From the Winter 2024 Issue

UNISQUATTING IDN HOMOGRAPH ATTACKS

Danny Gershman
Founder and CEO | Radius Method

Unisquatting (a portmanteau for Unicode cybersquatting) or the Internationalized Domain Name (IDN) homograph attack is a fairly new type of mechanism that builds on several other types of Domain Name System (DNS) address attacks. The typosquat (Uniform Resource Locator (URL) hijacking) attack relies on being able to register a domain name very closely resembling another domain. For instance, a person may accidentally type exaample.com in their browser with the expectation of going to example.com.

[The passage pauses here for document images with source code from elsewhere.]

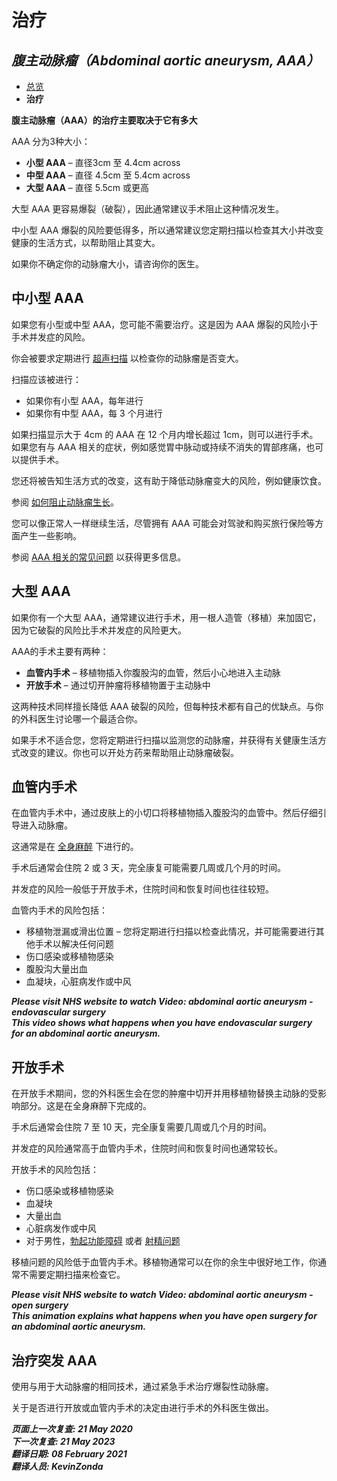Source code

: <!-- AAA/Abdominal aortic aneurysm -->

# **治疗**

## *腹主动脉瘤（Abdominal aortic aneurysm, AAA）*

- [总览](abdominal-aortic-aneurysm.md)
- **治疗**

**腹主动脉瘤（AAA）的治疗主要取决于它有多大**

AAA 分为3种大小：

- **小型 AAA** – 直径3cm 至 4.4cm across
- **中型 AAA** – 直径 4.5cm 至 5.4cm across
- **大型 AAA** – 直径 5.5cm 或更高

大型 AAA 更容易爆裂（破裂），因此通常建议手术阻止这种情况发生。

中小型 AAA 爆裂的风险要低得多，所以通常建议您定期扫描以检查其大小并改变健康的生活方式，以帮助阻止其变大。

如果你不确定你的动脉瘤大小，请咨询你的医生。



## 中小型 AAA

如果您有小型或中型 AAA，您可能不需要治疗。这是因为 AAA 爆裂的风险小于手术并发症的风险。

你会被要求定期进行 [超声扫描](ultrasound-scan.md) 以检查你的动脉瘤是否变大。

扫描应该被进行：

- 如果你有小型 AAA，每年进行
- 如果你有中型 AAA，每 3 个月进行

如果扫描显示大于 4cm 的 AAA 在 12 个月内增长超过 1cm，则可以进行手术。如果您有与 AAA 相关的症状，例如感觉胃中脉动或持续不消失的胃部疼痛，也可以提供手术。

您还将被告知生活方式的改变，这有助于降低动脉瘤变大的风险，例如健康饮食。

参阅 [如何阻止动脉瘤生长](https://www.nhs.uk/conditions/abdominal-aortic-aneurysm/#prevention)。

您可以像正常人一样继续生活，尽管拥有 AAA 可能会对驾驶和购买旅行保险等方面产生一些影响。

参阅 [AAA 相关的常见问题](https://www.nhs.uk/conditions/abdominal-aortic-aneurysm-screening/faqs/) 以获得更多信息。



## 大型 AAA

如果你有一个大型 AAA，通常建议进行手术，用一根人造管（移植）来加固它，因为它破裂的风险比手术并发症的风险更大。

AAA的手术主要有两种：

- **血管内手术** – 移植物插入你腹股沟的血管，然后小心地进入主动脉
- **开放手术** – 通过切开肿瘤将移植物置于主动脉中

这两种技术同样擅长降低 AAA 破裂的风险，但每种技术都有自己的优缺点。与你的外科医生讨论哪一个最适合你。

如果手术不适合您，您将定期进行扫描以监测您的动脉瘤，并获得有关健康生活方式改变的建议。你也可以开处方药来帮助阻止动脉瘤破裂。



## 血管内手术

在血管内手术中，通过皮肤上的小切口将移植物插入腹股沟的血管中。然后仔细引导进入动脉瘤。

这通常是在 [全身麻醉](https://www.nhs.uk/conditions/general-anaesthesia/) 下进行的。

手术后通常会住院 2 或 3 天，完全康复可能需要几周或几个月的时间。

并发症的风险一般低于开放手术，住院时间和恢复时间也往往较短。

血管内手术的风险包括：

- 移植物泄漏或滑出位置 – 您将定期进行扫描以检查此情况，并可能需要进行其他手术以解决任何问题
- 伤口感染或移植物感染
- 腹股沟大量出血
- 血凝块，心脏病发作或中风

***Please visit NHS website to watch Video: abdominal aortic aneurysm - endovascular surgery***  
***This video shows what happens when you have endovascular surgery for an abdominal aortic aneurysm.***



## 开放手术

在开放手术期间，您的外科医生会在您的肿瘤中切开并用移植物替换主动脉的受影响部分。这是在全身麻醉下完成的。

手术后通常会住院 7 至 10 天，完全康复需要几周或几个月的时间。

并发症的风险通常高于血管内手术，住院时间和恢复时间也通常较长。

开放手术的风险包括：

- 伤口感染或移植物感染
- 血凝块
- 大量出血
- 心脏病发作或中风
- 对于男性，[勃起功能障碍](https://www.nhs.uk/conditions/erection-problems-erectile-dysfunction/) 或者 [射精问题](https://www.nhs.uk/conditions/ejaculation-problems/)

移植问题的风险低于血管内手术。移植物通常可以在你的余生中很好地工作，你通常不需要定期扫描来检查它。

***Please visit NHS website to watch Video: abdominal aortic aneurysm - open surgery***  
***This animation explains what happens when you have open surgery for an abdominal aortic aneurysm.***



## 治疗突发 AAA

使用与用于大动脉瘤的相同技术，通过紧急手术治疗爆裂性动脉瘤。

关于是否进行开放或血管内手术的决定由进行手术的外科医生做出。

***页面上一次复查: 21 May 2020  
下一次复查: 21 May 2023  
翻译日期: 08 February 2021  
翻译人员: KevinZonda***
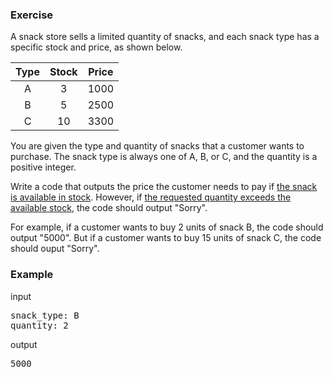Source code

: ### Exercise

A snack store sells a limited quantity of snacks, and each snack type has a specific stock and price, as shown below.

| Type | Stock | Price |
| :---: | :---: | :---: |
| A | 3 | 1000 |
| B | 5 | 2500 |
| C | 10 | 3300 |

You are given the type and quantity of snacks that a customer wants to purchase. The snack type is always one of A, B, or C, and the quantity is a positive integer.

Write a code that outputs the price the customer needs to pay if <ins> the snack is available in stock</ins>. However, if <ins>the requested quantity exceeds the available stock</ins>, the code should output "Sorry".

For example, if a customer wants to buy 2 units of snack B, the code should output "5000". But if a customer wants to buy 15 units of snack C, the code should ouput "Sorry". 

### Example

input
<pre>
snack_type: B
quantity: 2
</pre>
output
<pre>
5000
</pre>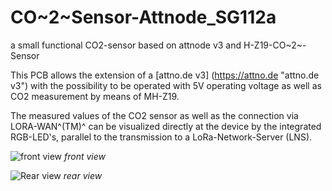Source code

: # CO~2~Sensor-Attnode_SG112a
a small functional CO2-sensor based on attnode v3 and H-Z19-CO~2~-Sensor

This PCB allows the extension of a [attno.de v3] (https://attno.de "attno.de v3") with the possibility to be operated with 5V operating voltage as well as CO2 measurement by means of MH-Z19.

The measured values of the CO2 sensor as well as the connection via LORA-WAN^(TM)^ can be visualized directly at the device by the integrated RGB-LED's, parallel to the transmission to a LoRa-Network-Server (LNS).

![front view](https://github.com/theArcher73/usb_button_pcb/blob/main/kicad-project/img/board_front.png) *front view*

![Rear view](https://github.com/theArcher73/usb_button_pcb/blob/main/kicad-project/img/board_back.png) *rear view*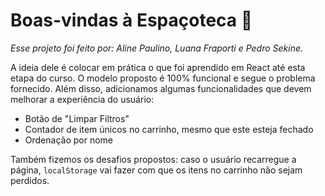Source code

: # Boas-vindas à Espaçoteca 🚀

*Esse projeto foi feito por: Aline Paulino, Luana Fraporti e Pedro Sekine.* 

A ideia dele é colocar em prática o que foi aprendido em React até esta etapa do curso. O modelo proposto é 100% funcional e segue o problema fornecido. Além disso, adicionamos algumas funcionalidades que devem melhorar a experiência do usuário:

- Botão de "Limpar Filtros"
- Contador de item únicos no carrinho, mesmo que este esteja fechado
- Ordenação por nome

Também fizemos os desafios propostos: caso o usuário recarregue a página, `localStorage` vai fazer com que os itens no carrinho não sejam perdidos.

Let’s say that example.com is a financial institution (Example Bank) for Alice. Alice typically goes to this site and logs in with her username and password. Alice is at home one Saturday morning, drinking her coffee, and decides to check her finances. She accidentally types exaample.com in her browser and presses enter. What she doesn’t know is that Mr. Orange had bought and registered exaample.com using an anonymous cryptocurrency like ZCash (making it untraceable), and developed the site to look and feel just like Example Bank. Mr. Orange reused all the HTML assets from example.com and made it look exactly the same. He even went as far as to purchase an SSL certificate. The minor difference that Alice cannot see is that when she enters her credentials, they do not go to Example Bank for authentication, but instead get submitted to Mr. Orange’s server logs. Mr. Orange now has Alice’s username and password and can now log into her account.

There are several ways to prevent such an attack. Alice can ensure that multi-factor authentication requiring possession of a physical token is enabled on her account.  In that case, even if Mr. Orange steals her username and password, his login attempt will be unsuccessful because he does not have the physical device necessary for the additional verification step.  (Note:  Physical devices can be a physical token, such as a YubiKey, an RSA SecurID fob, or an authenticator application running on a smartphone that generates a time-based one-time password (TOTP).)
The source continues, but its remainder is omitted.